A Poetic(?) Farewell

For my last blog post, I want to share three poems that I wrote during the dress rehearsals of the show—and I don’t mean, “during the general time period in which we had dress rehearsals,”—I mean DURING the dress rehearsals themselves. While many of you were busy going through scenes in act one, I was scribbling away in my little moleskine like a good hipster, because I couldn’t let the thoughts that I had while watching the play escape completely into the air without some sort of mechanism with which to capture them (and I asked Jeff before I did it). So I wrote some poems—although in a way, they’re more abstract journal entries than anything else, which is all that the poetry I write ever is. Also, they’re probably bad from a poetic viewpoint, but having been in the show, it is my hope that you all will be able to appreciate them nonetheless. Here goes nothing:

Theatre Lighting

There’s a light in the corner

And it’s got warmth, but it’s bare,

raw.

The square above looms large,

it is the primary source,

dull and efficient

I connect the corners in my mind’s eye

tracing the rays along their journey

a geometric construction

from a point to a square,

from sharp yellow to pervasive white

But their relationship confounds me,

mythical and pure necessity

folklore, enspiriting, and canonical

at odds with economy, twisted prioritization.

A pyramidal slant,

barring in the weak tussle

between dynamism and ability.

Molding

I’ve been told to swallow my laugh.

it’s too

it is simply too

yes, much too

je ne sais quoi

but, yes, too.

and so I must swallow it,

dampen it,

sandpaper shaping,

and I am not good at dampening things.

It is not a practice in which I often engage,

because it is not often that I find an altar on which

to place myself.

But this is my altar.

An altar on which I gladly place sacrifice,

and so

joyfully,

I place my laughter

to be molded and forged into the proper shape.

And I,

well, I

I fade into I, I, I, I, I

and I, I, I, I, I, love my, my, my, my, myself.

My Room

Plenty of room,

lots of space,

time for reflection,

it’s a good place to live.

small enough for your own identity.

But where’s my room?

my room, a room of my own,

my space.

The quadrangle is only so wide,

and the boundaries

by steeples and spires,

and rush and Rush,

and a starving cat on a crazed rummage.

a fishbone among pizza boxes

marrow-sucking mess.

Yet somehow, a fifty-foot canvas,

blue to brown to black to gray

manages to break beyond the towers and clocks,

time for reflection

amid fibers and paint

and tables that are varnished, even underneath

amidst 45 pegs draped with identity.

and stairs through earth and air.

With overwhelming gratitude,

Jacob Tobia

3 thoughts on “A Poetic(?) Farewell

  1. Jacob —

    My dear. You had me at “I want to share three poems”. I’m sure they weren’t necessarily inspired by the Brecht stuff I kept putting on the blog, but I’m terrifically happy to see you (all of you) embracing different ways of writing about this experience. This is performative writing — writing that DOES something — at its most committed. It makes my little dramaturg’s heart sing.

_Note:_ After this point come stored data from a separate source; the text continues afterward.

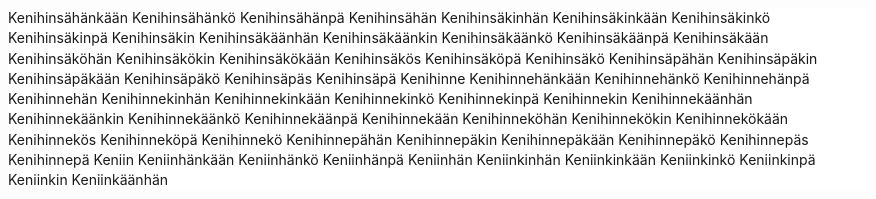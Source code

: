 Kenihinsähänkään
Kenihinsähänkö
Kenihinsähänpä
Kenihinsähän
Kenihinsäkinhän
Kenihinsäkinkään
Kenihinsäkinkö
Kenihinsäkinpä
Kenihinsäkin
Kenihinsäkäänhän
Kenihinsäkäänkin
Kenihinsäkäänkö
Kenihinsäkäänpä
Kenihinsäkään
Kenihinsäköhän
Kenihinsäkökin
Kenihinsäkökään
Kenihinsäkös
Kenihinsäköpä
Kenihinsäkö
Kenihinsäpähän
Kenihinsäpäkin
Kenihinsäpäkään
Kenihinsäpäkö
Kenihinsäpäs
Kenihinsäpä
Kenihinne
Kenihinnehänkään
Kenihinnehänkö
Kenihinnehänpä
Kenihinnehän
Kenihinnekinhän
Kenihinnekinkään
Kenihinnekinkö
Kenihinnekinpä
Kenihinnekin
Kenihinnekäänhän
Kenihinnekäänkin
Kenihinnekäänkö
Kenihinnekäänpä
Kenihinnekään
Kenihinneköhän
Kenihinnekökin
Kenihinnekökään
Kenihinnekös
Kenihinneköpä
Kenihinnekö
Kenihinnepähän
Kenihinnepäkin
Kenihinnepäkään
Kenihinnepäkö
Kenihinnepäs
Kenihinnepä
Keniin
Keniinhänkään
Keniinhänkö
Keniinhänpä
Keniinhän
Keniinkinhän
Keniinkinkään
Keniinkinkö
Keniinkinpä
Keniinkin
Keniinkäänhän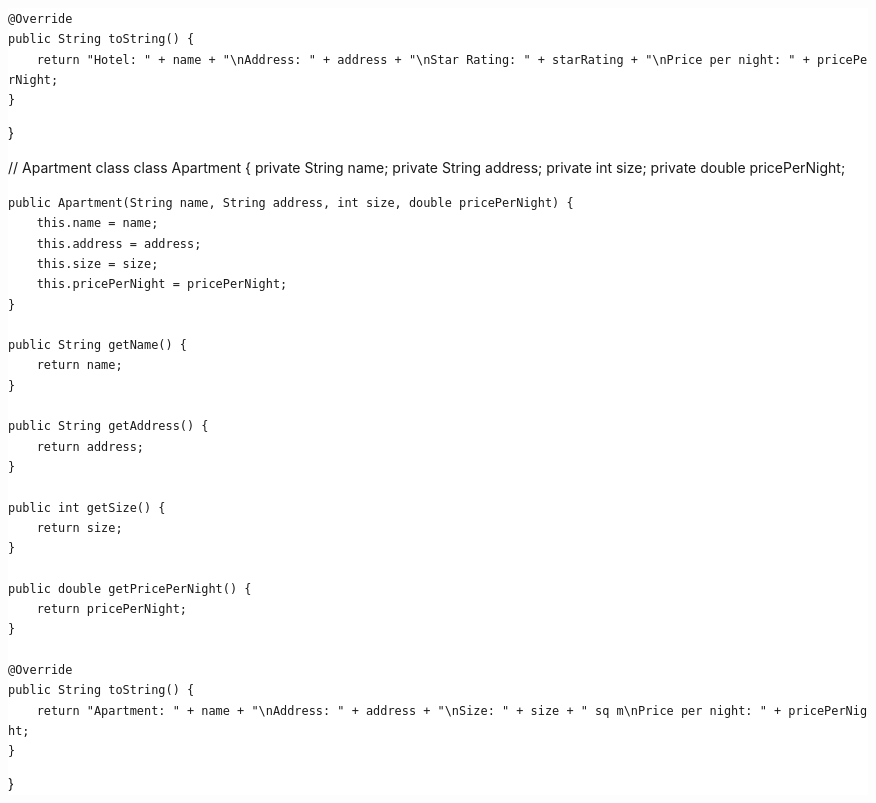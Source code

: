     @Override
    public String toString() {
        return "Hotel: " + name + "\nAddress: " + address + "\nStar Rating: " + starRating + "\nPrice per night: " + pricePerNight;
    }
}

// Apartment class
class Apartment {
    private String name;
    private String address;
    private int size;
    private double pricePerNight;

    public Apartment(String name, String address, int size, double pricePerNight) {
        this.name = name;
        this.address = address;
        this.size = size;
        this.pricePerNight = pricePerNight;
    }

    public String getName() {
        return name;
    }

    public String getAddress() {
        return address;
    }

    public int getSize() {
        return size;
    }

    public double getPricePerNight() {
        return pricePerNight;
    }

    @Override
    public String toString() {
        return "Apartment: " + name + "\nAddress: " + address + "\nSize: " + size + " sq m\nPrice per night: " + pricePerNight;
    }
}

    I’m particularly drawn to your 2nd poem about “swallowing” your laugh. In high school I dated a guy (no, that’s not the important bit) who gave me the compliment (?) that i was “a cartoon.” Now not being one that got a lot of compliments from guys, I remember gobbling that up as if it was candy but, as with candy, I remember feeling a bit sick afterwards. It was the clearest expression of my tendency towards excess (really, Jules? yes, hard to believe but I was a bit over the top in my younger days). It still stings a little as I remember trying to figure out whether I was willing to mold myself into something that was a bit more inside the lines, to “dampen” (as you put it) myself if I truly felt that “cartoon” wasn’t the image I wanted to present to the world. I guess you can figure out what I chose. I did learn to tone it down (somewhat) for the stage, because that was the one place that was sacred enough (“the altar” as you put it) to require careful transformation. Screw doin’ that in real life. I’d made too much of an investment in being OK with being me to sequester things there, but on the stage … that was a different story.

    I don’t mean to take your work and turn it into mine. I guess what I’m trying to say is that I’m looking forward to watching you flourish in these different ways in your “real in the world life” (as my daughter says) and in your real stage life. Both seem essential to being Jacob. And anything that allows me *more* Jacob, is a good thing.

    –Jules

  2. Jacob, Loved your poems. I love the perspective of being inside the production looking out.

    Thanks for all your hard work. You are a talented guy, both as a writer and as an actor. I am so looking forward to working with you on EDITH.

    When I heard you guys read it the other day, it seemed to me to be an important coming of age story and handled in your passionate, capable hands, I look forward to it with great glee.